Et les proverbes! Quelle mine inépuisable d'apologues commencés! Quelles fables presque faites!

Bonne renommée vaut mieux que ceinture dorée.

Le drame et les personnages ne sont-ils pas déjà créés et prêts à paraître sur la scène? Vienne le poëte, c'està-dire celui qui sait donner la parole et par conséquent achever la création, l'apologue sera complet.

Adieu paniers, vendanges sont faites. Sots paniers en effet, qui croient qu'ils font la vendange parce qu'ils la portent, et qui veulent qu'on leur sache gré d'avoir été utiles, après qu'on n'a plus besoin d'eux. Ils méritent bien d'être mis en chansons, en fables, en comédies, étant dupes et n'étant pas contents.

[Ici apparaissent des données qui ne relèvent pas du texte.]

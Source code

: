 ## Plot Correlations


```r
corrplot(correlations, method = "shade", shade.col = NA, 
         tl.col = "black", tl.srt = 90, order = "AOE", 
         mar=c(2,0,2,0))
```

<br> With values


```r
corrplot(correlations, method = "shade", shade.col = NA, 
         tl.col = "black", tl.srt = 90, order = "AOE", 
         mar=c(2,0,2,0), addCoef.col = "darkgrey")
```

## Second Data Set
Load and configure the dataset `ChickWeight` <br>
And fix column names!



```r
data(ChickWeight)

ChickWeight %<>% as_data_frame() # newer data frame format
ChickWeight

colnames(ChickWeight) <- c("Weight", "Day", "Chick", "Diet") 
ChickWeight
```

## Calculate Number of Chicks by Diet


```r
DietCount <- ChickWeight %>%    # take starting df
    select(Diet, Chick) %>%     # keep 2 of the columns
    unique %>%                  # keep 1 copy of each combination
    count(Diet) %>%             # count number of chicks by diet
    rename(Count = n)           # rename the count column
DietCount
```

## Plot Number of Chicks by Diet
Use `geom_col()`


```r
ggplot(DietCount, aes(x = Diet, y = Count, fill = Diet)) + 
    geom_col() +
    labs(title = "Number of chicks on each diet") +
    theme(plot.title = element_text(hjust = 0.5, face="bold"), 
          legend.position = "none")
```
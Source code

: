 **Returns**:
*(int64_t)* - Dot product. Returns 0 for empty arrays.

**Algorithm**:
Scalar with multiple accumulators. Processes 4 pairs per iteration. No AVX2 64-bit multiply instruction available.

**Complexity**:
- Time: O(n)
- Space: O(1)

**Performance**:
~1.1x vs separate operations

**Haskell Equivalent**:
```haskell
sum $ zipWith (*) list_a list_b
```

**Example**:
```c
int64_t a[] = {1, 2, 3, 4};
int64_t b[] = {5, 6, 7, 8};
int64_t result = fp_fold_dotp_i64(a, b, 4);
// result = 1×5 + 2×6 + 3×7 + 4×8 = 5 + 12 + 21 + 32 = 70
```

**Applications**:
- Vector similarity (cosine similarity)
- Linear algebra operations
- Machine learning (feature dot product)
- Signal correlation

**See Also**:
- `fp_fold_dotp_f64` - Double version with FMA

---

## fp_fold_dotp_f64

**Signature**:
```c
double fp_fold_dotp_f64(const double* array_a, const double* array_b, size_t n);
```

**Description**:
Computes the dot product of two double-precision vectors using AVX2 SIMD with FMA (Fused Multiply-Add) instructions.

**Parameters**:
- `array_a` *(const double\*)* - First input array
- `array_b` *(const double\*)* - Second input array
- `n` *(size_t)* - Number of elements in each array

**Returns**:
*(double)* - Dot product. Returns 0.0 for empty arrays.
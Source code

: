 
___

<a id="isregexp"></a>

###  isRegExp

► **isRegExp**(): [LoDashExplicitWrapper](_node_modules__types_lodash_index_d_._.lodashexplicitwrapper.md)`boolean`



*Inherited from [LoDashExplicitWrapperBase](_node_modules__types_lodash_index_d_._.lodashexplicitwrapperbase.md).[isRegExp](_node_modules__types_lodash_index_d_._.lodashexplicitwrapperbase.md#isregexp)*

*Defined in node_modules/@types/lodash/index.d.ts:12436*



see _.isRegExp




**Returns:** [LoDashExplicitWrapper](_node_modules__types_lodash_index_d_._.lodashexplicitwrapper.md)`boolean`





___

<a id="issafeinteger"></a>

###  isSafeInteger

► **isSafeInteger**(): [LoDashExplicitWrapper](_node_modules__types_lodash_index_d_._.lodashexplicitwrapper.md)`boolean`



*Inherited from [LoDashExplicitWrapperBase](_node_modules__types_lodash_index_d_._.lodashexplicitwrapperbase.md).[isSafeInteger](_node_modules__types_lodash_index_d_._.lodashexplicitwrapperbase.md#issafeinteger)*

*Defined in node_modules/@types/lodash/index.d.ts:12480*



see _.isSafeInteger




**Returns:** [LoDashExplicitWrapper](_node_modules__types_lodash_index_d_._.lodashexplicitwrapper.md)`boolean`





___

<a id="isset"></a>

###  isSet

Les lisières sont pis que le drap, ce que je traduis par un autre proverbe: Il vaut mieux avoir affaire à Dieu qu'à ses saints. Partout, si je ne me trompe, dans ces exemples l'apologue pointe, pour ainsi dire, sous le proverbe. Ne croyez pas cependant que tout le monde puisse d'un proverbe faire un apologue ou une fable. Cela est aisé assurément, si vous vous en tenez à la moralité la moralité est déjà contenue tout entière dans le proverbe. Mais, si vous voulez faire une fable à la façon de celles de la Fontaine, c'est-à-dire créer une action et des personnages, prêter un caractère à ces personnages et leur donner la parole, voilà ce que la Fontaine a fait seul peut-être parmi tous les fabulistes. Quelle idée, messieurs, devons-nous avoir du génie de la Fontaine ?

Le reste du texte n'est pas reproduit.